---------- RECORDS FOR THE TASK ----------
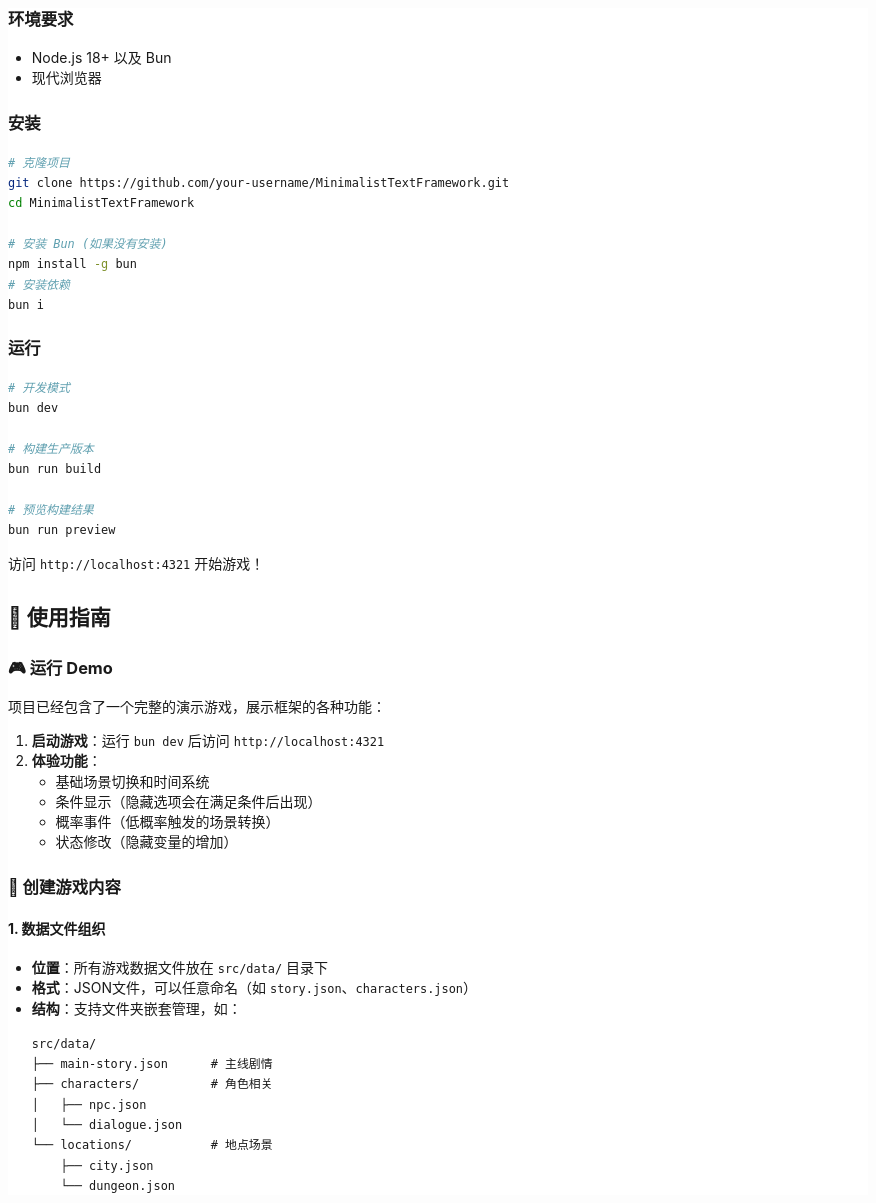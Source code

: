 ### 环境要求
- Node.js 18+ 以及 Bun
- 现代浏览器

### 安装

```bash
# 克隆项目
git clone https://github.com/your-username/MinimalistTextFramework.git
cd MinimalistTextFramework

# 安装 Bun (如果没有安装)
npm install -g bun
# 安装依赖
bun i
```

### 运行

```bash
# 开发模式
bun dev

# 构建生产版本
bun run build

# 预览构建结果
bun run preview
```

访问 `http://localhost:4321` 开始游戏！

## 📖 使用指南

### 🎮 运行 Demo

项目已经包含了一个完整的演示游戏，展示框架的各种功能：

1. **启动游戏**：运行 `bun dev` 后访问 `http://localhost:4321`
2. **体验功能**：
   - 基础场景切换和时间系统
   - 条件显示（隐藏选项会在满足条件后出现）
   - 概率事件（低概率触发的场景转换）
   - 状态修改（隐藏变量的增加）

### 📝 创建游戏内容

#### 1. 数据文件组织
- **位置**：所有游戏数据文件放在 `src/data/` 目录下
- **格式**：JSON文件，可以任意命名（如 `story.json`、`characters.json`）
- **结构**：支持文件夹嵌套管理，如：
  ```
  src/data/
  ├── main-story.json      # 主线剧情
  ├── characters/          # 角色相关
  │   ├── npc.json
  │   └── dialogue.json
  └── locations/           # 地点场景
      ├── city.json
      └── dungeon.json
  ```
----------
» YOUR TASK
Note each line above that holds "story", then copy all of them.

» WORKED SOLUTION
- **格式**：JSON文件，可以任意命名（如 `story.json`、`characters.json`）
  ├── main-story.json      # 主线剧情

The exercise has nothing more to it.